Required action: Would you copy all lines in the data that contain the word "comment"?

Data:
——

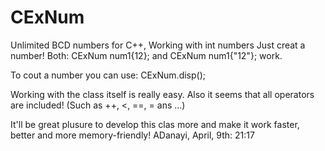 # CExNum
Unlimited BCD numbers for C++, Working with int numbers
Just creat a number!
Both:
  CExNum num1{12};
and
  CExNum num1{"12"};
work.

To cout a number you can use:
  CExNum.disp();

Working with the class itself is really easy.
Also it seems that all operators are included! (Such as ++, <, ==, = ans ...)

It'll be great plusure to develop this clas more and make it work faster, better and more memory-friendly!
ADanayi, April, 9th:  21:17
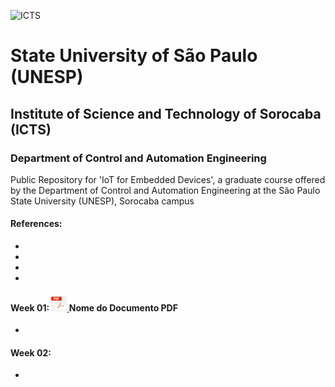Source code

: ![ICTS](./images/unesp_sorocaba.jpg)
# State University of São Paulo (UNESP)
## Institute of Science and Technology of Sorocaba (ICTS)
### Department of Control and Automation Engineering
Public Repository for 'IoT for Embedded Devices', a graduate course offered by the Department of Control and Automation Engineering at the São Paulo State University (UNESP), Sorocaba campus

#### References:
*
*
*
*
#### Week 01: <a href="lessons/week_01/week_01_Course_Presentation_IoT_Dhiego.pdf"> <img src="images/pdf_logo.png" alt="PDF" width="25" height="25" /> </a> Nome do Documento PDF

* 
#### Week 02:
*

——

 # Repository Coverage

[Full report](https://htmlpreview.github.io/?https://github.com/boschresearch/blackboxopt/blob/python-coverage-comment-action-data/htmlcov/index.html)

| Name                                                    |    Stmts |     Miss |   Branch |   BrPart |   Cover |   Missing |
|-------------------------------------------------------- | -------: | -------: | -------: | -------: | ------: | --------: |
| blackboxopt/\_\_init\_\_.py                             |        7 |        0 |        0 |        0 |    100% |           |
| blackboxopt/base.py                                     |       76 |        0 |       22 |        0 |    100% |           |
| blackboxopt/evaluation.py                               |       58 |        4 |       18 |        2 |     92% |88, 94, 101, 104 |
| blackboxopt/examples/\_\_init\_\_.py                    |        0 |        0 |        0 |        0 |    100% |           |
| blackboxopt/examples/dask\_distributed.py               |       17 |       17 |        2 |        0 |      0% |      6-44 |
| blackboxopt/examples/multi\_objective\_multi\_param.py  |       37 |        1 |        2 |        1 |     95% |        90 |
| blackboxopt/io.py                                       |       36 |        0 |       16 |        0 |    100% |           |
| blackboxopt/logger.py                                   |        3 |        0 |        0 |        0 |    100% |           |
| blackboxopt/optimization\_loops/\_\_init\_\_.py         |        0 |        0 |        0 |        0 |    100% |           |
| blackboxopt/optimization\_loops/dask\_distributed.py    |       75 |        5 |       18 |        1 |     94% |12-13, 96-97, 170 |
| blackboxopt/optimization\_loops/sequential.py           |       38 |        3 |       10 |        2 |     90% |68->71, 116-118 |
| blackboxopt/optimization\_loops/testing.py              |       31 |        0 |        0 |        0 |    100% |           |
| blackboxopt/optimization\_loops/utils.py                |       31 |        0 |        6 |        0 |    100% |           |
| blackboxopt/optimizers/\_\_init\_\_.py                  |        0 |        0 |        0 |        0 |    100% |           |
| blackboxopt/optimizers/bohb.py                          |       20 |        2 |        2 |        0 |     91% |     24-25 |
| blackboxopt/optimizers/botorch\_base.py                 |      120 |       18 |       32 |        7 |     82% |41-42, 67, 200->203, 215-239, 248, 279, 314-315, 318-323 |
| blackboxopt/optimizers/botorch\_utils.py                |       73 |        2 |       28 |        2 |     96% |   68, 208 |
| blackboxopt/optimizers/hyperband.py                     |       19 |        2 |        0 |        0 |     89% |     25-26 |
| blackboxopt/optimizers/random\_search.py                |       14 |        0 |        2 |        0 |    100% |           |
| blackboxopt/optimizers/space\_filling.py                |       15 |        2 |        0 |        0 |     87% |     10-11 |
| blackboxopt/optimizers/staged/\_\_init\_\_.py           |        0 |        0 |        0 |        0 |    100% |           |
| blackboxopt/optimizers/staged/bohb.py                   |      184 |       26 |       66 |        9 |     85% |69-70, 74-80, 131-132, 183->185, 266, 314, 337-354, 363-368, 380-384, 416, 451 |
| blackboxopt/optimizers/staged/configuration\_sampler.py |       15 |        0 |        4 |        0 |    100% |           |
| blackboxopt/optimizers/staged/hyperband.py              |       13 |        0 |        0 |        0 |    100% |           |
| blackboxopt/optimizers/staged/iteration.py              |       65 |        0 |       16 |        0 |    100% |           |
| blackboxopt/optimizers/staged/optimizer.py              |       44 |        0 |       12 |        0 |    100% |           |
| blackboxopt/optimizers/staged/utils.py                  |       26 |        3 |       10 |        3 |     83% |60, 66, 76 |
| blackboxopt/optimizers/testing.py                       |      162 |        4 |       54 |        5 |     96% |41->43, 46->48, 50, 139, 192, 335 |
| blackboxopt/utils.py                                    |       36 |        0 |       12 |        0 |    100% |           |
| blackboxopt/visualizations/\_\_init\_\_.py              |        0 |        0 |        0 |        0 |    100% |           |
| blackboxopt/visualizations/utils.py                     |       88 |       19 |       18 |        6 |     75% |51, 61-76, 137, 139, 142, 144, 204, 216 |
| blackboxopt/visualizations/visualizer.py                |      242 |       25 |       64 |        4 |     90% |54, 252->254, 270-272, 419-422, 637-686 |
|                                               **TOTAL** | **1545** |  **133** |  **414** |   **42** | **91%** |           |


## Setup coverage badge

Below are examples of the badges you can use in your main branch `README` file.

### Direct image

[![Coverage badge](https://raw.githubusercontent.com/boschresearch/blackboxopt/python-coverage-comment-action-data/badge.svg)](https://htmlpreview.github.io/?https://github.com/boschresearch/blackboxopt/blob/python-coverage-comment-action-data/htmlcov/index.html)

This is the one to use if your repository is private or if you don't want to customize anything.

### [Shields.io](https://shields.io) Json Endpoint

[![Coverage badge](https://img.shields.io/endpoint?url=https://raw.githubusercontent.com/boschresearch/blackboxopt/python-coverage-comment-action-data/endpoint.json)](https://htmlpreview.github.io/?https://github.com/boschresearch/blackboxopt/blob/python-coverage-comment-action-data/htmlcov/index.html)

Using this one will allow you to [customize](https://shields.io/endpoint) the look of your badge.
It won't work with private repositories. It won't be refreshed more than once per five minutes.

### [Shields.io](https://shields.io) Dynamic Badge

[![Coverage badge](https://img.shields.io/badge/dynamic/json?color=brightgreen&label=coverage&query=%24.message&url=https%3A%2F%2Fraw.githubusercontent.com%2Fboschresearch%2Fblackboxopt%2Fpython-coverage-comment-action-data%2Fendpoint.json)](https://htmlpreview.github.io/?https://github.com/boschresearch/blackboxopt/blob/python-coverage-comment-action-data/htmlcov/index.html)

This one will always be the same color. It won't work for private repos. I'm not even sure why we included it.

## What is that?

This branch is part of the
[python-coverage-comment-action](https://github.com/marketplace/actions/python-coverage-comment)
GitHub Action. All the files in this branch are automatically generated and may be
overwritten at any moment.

——

Solution:
[Full report](https://htmlpreview.github.io/?https://github.com/boschresearch/blackboxopt/blob/python-coverage-comment-action-data/htmlcov/index.html)
[![Coverage badge](https://raw.githubusercontent.com/boschresearch/blackboxopt/python-coverage-comment-action-data/badge.svg)](https://htmlpreview.github.io/?https://github.com/boschresearch/blackboxopt/blob/python-coverage-comment-action-data/htmlcov/index.html)
[![Coverage badge](https://img.shields.io/endpoint?url=https://raw.githubusercontent.com/boschresearch/blackboxopt/python-coverage-comment-action-data/endpoint.json)](https://htmlpreview.github.io/?https://github.com/boschresearch/blackboxopt/blob/python-coverage-comment-action-data/htmlcov/index.html)
[![Coverage badge](https://img.shields.io/badge/dynamic/json?color=brightgreen&label=coverage&query=%24.message&url=https%3A%2F%2Fraw.githubusercontent.com%2Fboschresearch%2Fblackboxopt%2Fpython-coverage-comment-action-data%2Fendpoint.json)](https://htmlpreview.github.io/?https://github.com/boschresearch/blackboxopt/blob/python-coverage-comment-action-data/htmlcov/index.html)
[python-coverage-comment-action](https://github.com/marketplace/actions/python-coverage-comment)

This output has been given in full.